La historia de José Wesley narrada por Felipe Dana muestra a través de fotografías cómo vive una familia cuando a su hijo le es diagnosticado microcefalia.
Por Felipe Dana
RECIFE, Brasil, 4 de febrero (AP) — Conocí a Solange Ferreira en diciembre pasado. Estaba en un hospital, esperando a que los médicos le dijesen si su bebé padecía una enfermedad de la que hablaba todo el mundo en su pueblo, la microcefalia, que hace que los niños nazcan con la cabeza más pequeña de lo normal, otros trastornos y una corta expectativa de vida.
Yo no tenía ninguna duda de que Josesito, nacido en septiembre, se había contagiado de ese mal que muchos expertos asocian con el virus del zika. Su cabeza era demasiado pequeña y su cráneo era casi plano.
«Todos dicen que tiene una cabeza pequeña. No sé qué significa eso», me dijo Ferreira, una empleada de servicio de 38 años, mientras esperaba en un hospital de Caruaru, ciudad del nordeste brasileño próxima a Recife, el epicentro del brote de zika.
Igual que tantas otras madres que entrevisté y fotografié, Ferreira me preguntó qué pensaba. No le dije nada. No quería ser el que acababa con sus esperanzas de que José estuviese bien.
Cuando salió del consultorio del médico me dio la noticia. Había venido sola al hospital con José y era evidente que necesitaba descargarse con alguien. No lloró, pero su tristeza era palpable y parecía en estado de shock. Le pedí su número de teléfono y aceptó que les tomase fotos a ella y a José al día siguiente.
En su pequeña casa de Poco Fundo, a unas tres horas en auto de Recife, la vi sufriendo con el bebé. José gritaba sin parar, la cara se le ponía roja y su cuerpo se tensaba. Darle de comer era una batalla, algo que yo ya había notado observando a pequeños con problemas neurológicos.
Cuando los gritos cobraban tal intensidad que nadie en la casa podía soportarlos, Ferreira colocaba al bebé en un balde. Una enfermera en el hospital le había recomendado esa técnica. Y, efectivamente, el niño pareció calmarse.
«Tuvimos suerte de que nos dijeron lo del balde», manifestó Ferreira.
Editar las fotos esa noche no fue fácil. Muchas de las imágenes mostraban a José sufriendo, pero yo no quería transmitir solo esa imagen del bebé.

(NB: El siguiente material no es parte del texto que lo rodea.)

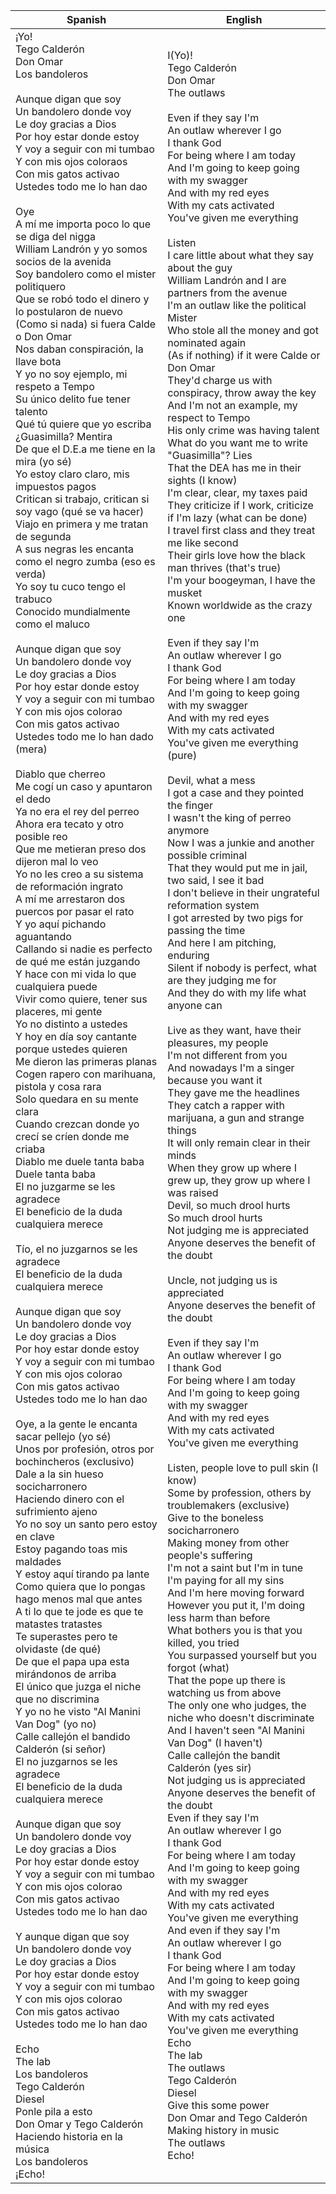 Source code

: | Spanish                                                                                                                                                                                                                                                                                                                                                                                                                                                                                                                                                                                                                                                                                                                                                                                                                                                                                                                                                                                                                                                                                                                                                                                                                                                                                                                                                                                                                                                                                                                                                                                                                                                                                                                                                                                                                                                                                                                                                                                                                                                                                                                                                                                                                                                                                                                                                                                                                                                                                                                                                                                                                                                                                                                                                                                                                                                                                                                                                                                                                                                                                                                                                                                                                                                                                                                                                                                                                                                                                                                                                                                                                                                                                                                                                                                                                                                                                                                                                                                                                                                                                                                                                    | English                                                                                                                                                                                                                                                                                                                                                                                                                                                                                                                                                                                                                                                                                                                                                                                                                                                                                                                                                                                                                                                                                                                                                                                                                                                                                                                                                                                                                                                                                                                                                                                                                                                                                                                                                                                                                                                                                                                                                                                                                                                                                                                                                                                                                                                                                                                                                                                                                                                                                                                                                                                                                                                                                                                                                                                                                                                                                                                                                                                                                                                                                                                                                                                                                                                                                                                                                                                                                                                                                                                                                                                                                                                                                                                                                                                                                                                                                                                                                                                                                                                                          |
| ---------------------------------------------------------------------------------------------------------------------------------------------------------------------------------------------------------------------------------------------------------------------------------------------------------------------------------------------------------------------------------------------------------------------------------------------------------------------------------------------------------------------------------------------------------------------------------------------------------------------------------------------------------------------------------------------------------------------------------------------------------------------------------------------------------------------------------------------------------------------------------------------------------------------------------------------------------------------------------------------------------------------------------------------------------------------------------------------------------------------------------------------------------------------------------------------------------------------------------------------------------------------------------------------------------------------------------------------------------------------------------------------------------------------------------------------------------------------------------------------------------------------------------------------------------------------------------------------------------------------------------------------------------------------------------------------------------------------------------------------------------------------------------------------------------------------------------------------------------------------------------------------------------------------------------------------------------------------------------------------------------------------------------------------------------------------------------------------------------------------------------------------------------------------------------------------------------------------------------------------------------------------------------------------------------------------------------------------------------------------------------------------------------------------------------------------------------------------------------------------------------------------------------------------------------------------------------------------------------------------------------------------------------------------------------------------------------------------------------------------------------------------------------------------------------------------------------------------------------------------------------------------------------------------------------------------------------------------------------------------------------------------------------------------------------------------------------------------------------------------------------------------------------------------------------------------------------------------------------------------------------------------------------------------------------------------------------------------------------------------------------------------------------------------------------------------------------------------------------------------------------------------------------------------------------------------------------------------------------------------------------------------------------------------------------------------------------------------------------------------------------------------------------------------------------------------------------------------------------------------------------------------------------------------------------------------------------------------------------------------------------------------------------------------------------------------------------------------------------------------------------------------------------- | -------------------------------------------------------------------------------------------------------------------------------------------------------------------------------------------------------------------------------------------------------------------------------------------------------------------------------------------------------------------------------------------------------------------------------------------------------------------------------------------------------------------------------------------------------------------------------------------------------------------------------------------------------------------------------------------------------------------------------------------------------------------------------------------------------------------------------------------------------------------------------------------------------------------------------------------------------------------------------------------------------------------------------------------------------------------------------------------------------------------------------------------------------------------------------------------------------------------------------------------------------------------------------------------------------------------------------------------------------------------------------------------------------------------------------------------------------------------------------------------------------------------------------------------------------------------------------------------------------------------------------------------------------------------------------------------------------------------------------------------------------------------------------------------------------------------------------------------------------------------------------------------------------------------------------------------------------------------------------------------------------------------------------------------------------------------------------------------------------------------------------------------------------------------------------------------------------------------------------------------------------------------------------------------------------------------------------------------------------------------------------------------------------------------------------------------------------------------------------------------------------------------------------------------------------------------------------------------------------------------------------------------------------------------------------------------------------------------------------------------------------------------------------------------------------------------------------------------------------------------------------------------------------------------------------------------------------------------------------------------------------------------------------------------------------------------------------------------------------------------------------------------------------------------------------------------------------------------------------------------------------------------------------------------------------------------------------------------------------------------------------------------------------------------------------------------------------------------------------------------------------------------------------------------------------------------------------------------------------------------------------------------------------------------------------------------------------------------------------------------------------------------------------------------------------------------------------------------------------------------------------------------------------------------------------------------------------------------------------------------------------------------------------------------------------------------------------- |
| ¡Yo!  <br>Tego Calderón  <br>Don Omar  <br>Los bandoleros<br><br>Aunque digan que soy  <br>Un bandolero donde voy  <br>Le doy gracias a Dios  <br>Por hoy estar donde estoy  <br>Y voy a seguir con mi tumbao  <br>Y con mis ojos coloraos  <br>Con mis gatos activao  <br>Ustedes todo me lo han dao<br><br>Oye  <br>A mí me importa poco lo que se diga del nigga  <br>William Landrón y yo somos socios de la avenida  <br>Soy bandolero como el mister politiquero  <br>Que se robó todo el dinero y lo postularon de nuevo  <br>(Como si nada) si fuera Calde o Don Omar  <br>Nos daban conspiración, la llave bota  <br>Y yo no soy ejemplo, mi respeto a Tempo  <br>Su único delito fue tener talento  <br>Qué tú quiere que yo escriba  <br>¿Guasimilla? Mentira  <br>De que el D.E.a me tiene en la mira (yo sé)  <br>Yo estoy claro claro, mis impuestos pagos  <br>Critican si trabajo, critican si soy vago (qué se va hacer)  <br>Viajo en primera y me tratan de segunda  <br>A sus negras les encanta como el negro zumba (eso es verda)  <br>Yo soy tu cuco tengo el trabuco  <br>Conocido mundialmente como el maluco<br><br>Aunque digan que soy  <br>Un bandolero donde voy  <br>Le doy gracias a Dios  <br>Por hoy estar donde estoy  <br>Y voy a seguir con mi tumbao  <br>Y con mis ojos colorao  <br>Con mis gatos activao  <br>Ustedes todo me lo han dado (mera)<br><br>Diablo que cherreo  <br>Me cogí un caso y apuntaron el dedo  <br>Ya no era el rey del perreo  <br>Ahora era tecato y otro posible reo  <br>Que me metieran preso dos dijeron mal lo veo  <br>Yo no les creo a su sistema de reformación ingrato  <br>A mí me arrestaron dos puercos por pasar el rato  <br>Y yo aquí pichando aguantando  <br>Callando si nadie es perfecto de qué me están juzgando  <br>Y hace con mi vida lo que cualquiera puede  <br>Vivir como quiere, tener sus placeres, mi gente  <br>Yo no distinto a ustedes  <br>Y hoy en día soy cantante porque ustedes quieren  <br>Me dieron las primeras planas  <br>Cogen rapero con marihuana, pistola y cosa rara  <br>Solo quedara en su mente clara  <br>Cuando crezcan donde yo crecí se críen donde me criaba  <br>Diablo me duele tanta baba  <br>Duele tanta baba  <br>El no juzgarme se les agradece  <br>El beneficio de la duda cualquiera merece<br><br>Tío, el no juzgarnos se les agradece  <br>El beneficio de la duda cualquiera merece<br><br>Aunque digan que soy  <br>Un bandolero donde voy  <br>Le doy gracias a Dios  <br>Por hoy estar donde estoy  <br>Y voy a seguir con mi tumbao  <br>Y con mis ojos colorao  <br>Con mis gatos activao  <br>Ustedes todo me lo han dao<br><br>Oye, a la gente le encanta sacar pellejo (yo sé)  <br>Unos por profesión, otros por bochincheros (exclusivo)  <br>Dale a la sin hueso socicharronero  <br>Haciendo dinero con el sufrimiento ajeno  <br>Yo no soy un santo pero estoy en clave  <br>Estoy pagando toas mis maldades  <br>Y estoy aquí tirando pa lante  <br>Como quiera que lo pongas hago menos mal que antes  <br>A ti lo que te jode es que te matastes tratastes  <br>Te superastes pero te olvidaste (de qué)  <br>De que el papa upa esta mirándonos de arriba  <br>El único que juzga el niche que no discrimina  <br>Y yo no he visto "Al Manini Van Dog" (yo no)  <br>Calle callejón el bandido Calderón (si señor)  <br>El no juzgarnos se les agradece  <br>El beneficio de la duda cualquiera merece<br><br>Aunque digan que soy  <br>Un bandolero donde voy  <br>Le doy gracias a Dios  <br>Por hoy estar donde estoy  <br>Y voy a seguir con mi tumbao  <br>Y con mis ojos colorao  <br>Con mis gatos activao  <br>Ustedes todo me lo han dao<br><br>Y aunque digan que soy  <br>Un bandolero donde voy  <br>Le doy gracias a Dios  <br>Por hoy estar donde estoy  <br>Y voy a seguir con mi tumbao  <br>Y con mis ojos colorao  <br>Con mis gatos activao  <br>Ustedes todo me lo han dao<br><br>Echo  <br>The lab  <br>Los bandoleros  <br>Tego Calderón  <br>Diesel  <br>Ponle pila a esto  <br>Don Omar y Tego Calderón  <br>Haciendo historia en la música  <br>Los bandoleros  <br>¡Echo! | I(Yo)!<br>Tego Calderón<br>Don Omar<br>The outlaws<br><br>Even if they say I'm<br>An outlaw wherever I go<br>I thank God<br>For being where I am today<br>And I'm going to keep going with my swagger<br>And with my red eyes<br>With my cats activated<br>You've given me everything<br><br>Listen<br>I care little about what they say about the guy<br>William Landrón and I are partners from the avenue<br>I'm an outlaw like the political Mister<br>Who stole all the money and got nominated again<br>(As if nothing) if it were Calde or Don Omar<br>They'd charge us with conspiracy, throw away the key<br>And I'm not an example, my respect to Tempo<br>His only crime was having talent<br>What do you want me to write<br>"Guasimilla"? Lies<br>That the DEA has me in their sights (I know)<br>I'm clear, clear, my taxes paid<br>They criticize if I work, criticize if I'm lazy (what can be done)<br>I travel first class and they treat me like second<br>Their girls love how the black man thrives (that's true)<br>I'm your boogeyman, I have the musket<br>Known worldwide as the crazy one<br><br>Even if they say I'm<br>An outlaw wherever I go<br>I thank God<br>For being where I am today<br>And I'm going to keep going with my swagger<br>And with my red eyes<br>With my cats activated<br>You've given me everything (pure)<br><br>Devil, what a mess<br>I got a case and they pointed the finger<br>I wasn't the king of perreo anymore<br>Now I was a junkie and another possible criminal<br>That they would put me in jail, two said, I see it bad<br>I don't believe in their ungrateful reformation system<br>I got arrested by two pigs for passing the time<br>And here I am pitching, enduring<br>Silent if nobody is perfect, what are they judging me for<br>And they do with my life what anyone can<br><br>Live as they want, have their pleasures, my people<br>I'm not different from you<br>And nowadays I'm a singer because you want it<br>They gave me the headlines<br>They catch a rapper with marijuana, a gun and strange things<br>It will only remain clear in their minds<br>When they grow up where I grew up, they grow up where I was raised<br>Devil, so much drool hurts<br>So much drool hurts<br>Not judging me is appreciated<br>Anyone deserves the benefit of the doubt<br><br>Uncle, not judging us is appreciated<br>Anyone deserves the benefit of the doubt<br><br>Even if they say I'm<br>An outlaw wherever I go<br>I thank God<br>For being where I am today<br>And I'm going to keep going with my swagger<br>And with my red eyes<br>With my cats activated<br>You've given me everything<br><br>Listen, people love to pull skin (I know)<br>Some by profession, others by troublemakers (exclusive)<br>Give to the boneless socicharronero<br>Making money from other people's suffering<br>I'm not a saint but I'm in tune<br>I'm paying for all my sins<br>And I'm here moving forward<br>However you put it, I'm doing less harm than before<br>What bothers you is that you killed, you tried<br>You surpassed yourself but you forgot (what)<br>That the pope up there is watching us from above<br>The only one who judges, the niche who doesn't discriminate<br>And I haven't seen "Al Manini Van Dog" (I haven't)<br>Calle callejón the bandit Calderón (yes sir)<br>Not judging us is appreciated<br>Anyone deserves the benefit of the doubt<br>Even if they say I'm<br>An outlaw wherever I go<br>I thank God<br>For being where I am today<br>And I'm going to keep going with my swagger<br>And with my red eyes<br>With my cats activated<br>You've given me everything<br>And even if they say I'm<br>An outlaw wherever I go<br>I thank God<br>For being where I am today<br>And I'm going to keep going with my swagger<br>And with my red eyes<br>With my cats activated<br>You've given me everything<br>Echo<br>The lab<br>The outlaws<br>Tego Calderón<br>Diesel<br>Give this some power<br>Don Omar and Tego Calderón<br>Making history in music<br>The outlaws<br>Echo! |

Las fotos de José en el balde me impactaron mucho y también a nuestros lectores de todo el mundo. Por eso esta semana decidí visitar a la familia.
Ferreira se había mudado a un sitio que queda a pocas horas, en un pueblo llamado Bonito, mientras que su esposo se quedó en Poco Fundo. Ella dijo que quería estar más cerca de Recife para que José pudiese recibir atención, y marcharse, además, de una zona llena de mosquitos, portadores del virus del zika.
«Si no hubiésemos estado allí, esto no habría sucedido», dijo Ferreira.
En realidad, no hay mucha diferencia entre Bonito y Poco Fundo en relación con los mosquitos y los virus que transmiten: fuera del zika, el dengue y la chikungunya.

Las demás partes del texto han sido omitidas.